Extracted data entries:
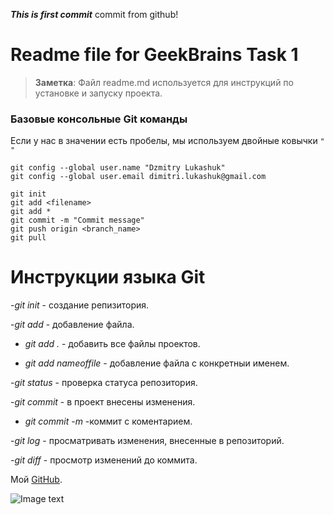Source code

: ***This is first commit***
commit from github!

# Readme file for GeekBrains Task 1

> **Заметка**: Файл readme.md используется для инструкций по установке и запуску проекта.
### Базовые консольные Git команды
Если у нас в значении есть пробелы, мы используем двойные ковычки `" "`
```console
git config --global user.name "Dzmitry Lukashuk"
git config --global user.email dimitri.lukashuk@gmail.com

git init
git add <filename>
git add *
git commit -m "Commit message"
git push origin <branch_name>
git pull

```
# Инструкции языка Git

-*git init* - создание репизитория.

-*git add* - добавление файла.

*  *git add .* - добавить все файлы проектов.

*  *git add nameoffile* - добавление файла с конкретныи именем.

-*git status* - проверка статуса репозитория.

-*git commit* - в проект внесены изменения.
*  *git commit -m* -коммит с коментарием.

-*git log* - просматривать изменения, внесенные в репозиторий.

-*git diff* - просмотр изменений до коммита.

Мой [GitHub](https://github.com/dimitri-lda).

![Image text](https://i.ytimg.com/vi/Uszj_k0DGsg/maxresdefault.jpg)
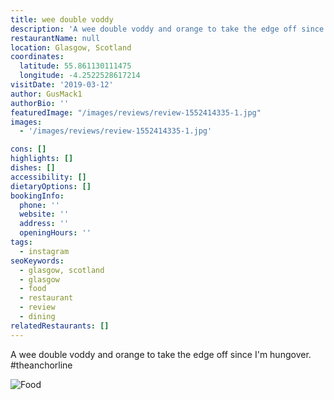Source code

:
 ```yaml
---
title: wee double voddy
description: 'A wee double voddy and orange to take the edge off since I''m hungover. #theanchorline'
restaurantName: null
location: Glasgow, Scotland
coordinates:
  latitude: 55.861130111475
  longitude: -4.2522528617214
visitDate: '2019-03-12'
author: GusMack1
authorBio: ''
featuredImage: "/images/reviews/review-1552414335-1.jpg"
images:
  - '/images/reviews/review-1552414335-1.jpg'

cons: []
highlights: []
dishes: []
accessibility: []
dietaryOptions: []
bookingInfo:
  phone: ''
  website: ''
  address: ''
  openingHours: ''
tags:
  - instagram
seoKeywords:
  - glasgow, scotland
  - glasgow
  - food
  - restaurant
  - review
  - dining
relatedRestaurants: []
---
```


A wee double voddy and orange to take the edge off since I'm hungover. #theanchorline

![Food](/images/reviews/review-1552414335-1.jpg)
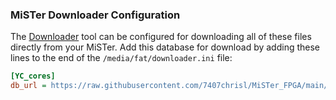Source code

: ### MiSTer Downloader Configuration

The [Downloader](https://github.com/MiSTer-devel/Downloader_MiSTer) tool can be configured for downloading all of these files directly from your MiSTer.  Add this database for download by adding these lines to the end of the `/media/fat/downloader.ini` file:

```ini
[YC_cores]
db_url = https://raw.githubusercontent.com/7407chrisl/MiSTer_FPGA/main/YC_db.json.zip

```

* * *

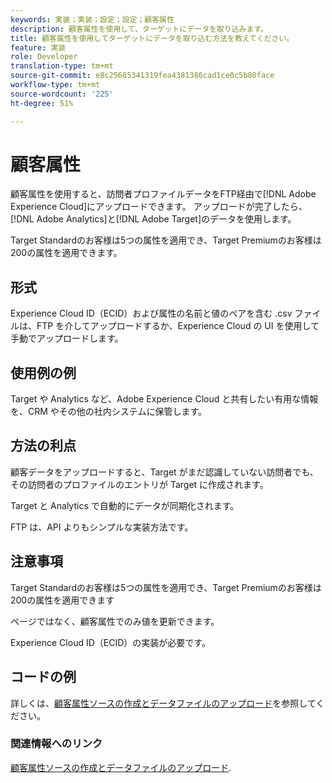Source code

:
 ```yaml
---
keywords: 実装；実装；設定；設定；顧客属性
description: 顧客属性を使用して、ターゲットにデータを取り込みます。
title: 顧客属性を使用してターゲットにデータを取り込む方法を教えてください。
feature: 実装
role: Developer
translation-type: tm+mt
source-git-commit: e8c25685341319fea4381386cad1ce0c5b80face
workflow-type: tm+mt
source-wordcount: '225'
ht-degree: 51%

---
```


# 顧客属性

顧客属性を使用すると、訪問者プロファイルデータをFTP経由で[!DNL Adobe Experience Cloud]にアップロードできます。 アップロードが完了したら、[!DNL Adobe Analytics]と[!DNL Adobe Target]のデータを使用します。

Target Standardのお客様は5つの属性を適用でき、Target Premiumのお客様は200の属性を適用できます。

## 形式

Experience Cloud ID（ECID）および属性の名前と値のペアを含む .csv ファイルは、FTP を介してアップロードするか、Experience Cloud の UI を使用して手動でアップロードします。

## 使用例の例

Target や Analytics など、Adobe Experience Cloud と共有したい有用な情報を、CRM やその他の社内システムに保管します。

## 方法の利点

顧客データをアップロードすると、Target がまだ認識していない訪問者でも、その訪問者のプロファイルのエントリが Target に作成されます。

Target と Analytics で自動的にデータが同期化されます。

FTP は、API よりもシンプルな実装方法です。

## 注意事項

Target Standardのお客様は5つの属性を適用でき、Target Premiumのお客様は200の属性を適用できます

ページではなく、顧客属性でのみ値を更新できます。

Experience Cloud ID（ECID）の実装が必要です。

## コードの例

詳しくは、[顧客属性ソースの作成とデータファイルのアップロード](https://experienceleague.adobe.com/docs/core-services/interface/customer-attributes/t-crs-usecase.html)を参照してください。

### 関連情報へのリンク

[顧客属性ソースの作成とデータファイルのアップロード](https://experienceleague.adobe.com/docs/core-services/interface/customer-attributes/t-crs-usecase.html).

### Directions for this task:
What lines hold the string "файла"? Pick them out of the data.

### Solution to the exercise:
-*git add* - добавление файла.
*  *git add nameoffile* - добавление файла с конкретныи именем.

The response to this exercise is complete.